Trademarks in the Aviation Industry: Protecting the Brand Requires Proactivity

In today’s digital age, now more than ever carriers need to be vigilant in protecting their trademarks. Airlines may find their brands infringed in unexpected places.

For example, digital trademark issues have recently arisen in the world of online flight simulator networks. The Virtual Air Traffic Simulation Network (VATSIM) and International Virtual Aviation Organization (IVAO) are nonprofit gaming networks that connect hundreds of thousands of amateur aviation enthusiasts across the globe.  Users can create “virtual” airlines simulating the day-to-day operations of real air carriers, including piloting simulated flights and directing air traffic control.  “Virtual” airlines commonly mirror real-world commercial carriers and, in many cases, will use a carrier’s domain name, logo, aircraft livery, and call signs to add authenticity to the experience.  The websites are designed to mirror the real-world carrier’s online presence as closely as possible, including on social media.  These “virtual” doppelgangers may profit from an airline’s brand recognition by selling advertising space and creating the false impression of being endorsed or even managed by their real-world counterparts.  Carriers generally can bring such unauthorized use of its trademarks under control by working with the “virtual” airline site’s administrators and web hosts.

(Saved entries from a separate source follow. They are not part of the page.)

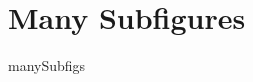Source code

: %
\appendix%
%
\ifAppendices%
\chapter{Many Subfigures}%
\label{app:manySubFigs}%
{manySubfigs}%
\else\fi%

U.S. courts have held that use of a company’s trademarks in the digital gaming context may constitute unlawful trademark infringement. In a recent California case, the aircraft manufacturer Bell Helicopter was involved in litigation with one of the world’s largest video game developers, Electronic Arts, Inc. (EA), regarding realistic reproductions of its products in the military combat video game Battlefield 3.1  EA sued Textron, owner of Bell Helicopter’s trademarks, for a declaratory judgment stating that its reproduction of Bell Helicopter products was not trademark infringement because it was artistic expression protected by the “fair use” doctrine.  The U.S. District Court for the Northern District of California rejected EA’s argument, finding that a jury could determine the realistic depiction of Bell Helicopter products to be a “central selling point” of the game and could lead users to believe Bell Helicopter had assisted with development or endorsed the game.  The case is particularly significant because EA had attempted to negotiate a license for the use of Bell Helicopter’s brands in the game prior to the litigation; when no agreement was reached, it simply used them without permission and added a disclaimer to the game’s packaging.  The Court’s determination that the appearance of Bell Helicopter’s products game did not constitute “fair use” resulted in a favorable decision for Textron and, ultimately, settlement.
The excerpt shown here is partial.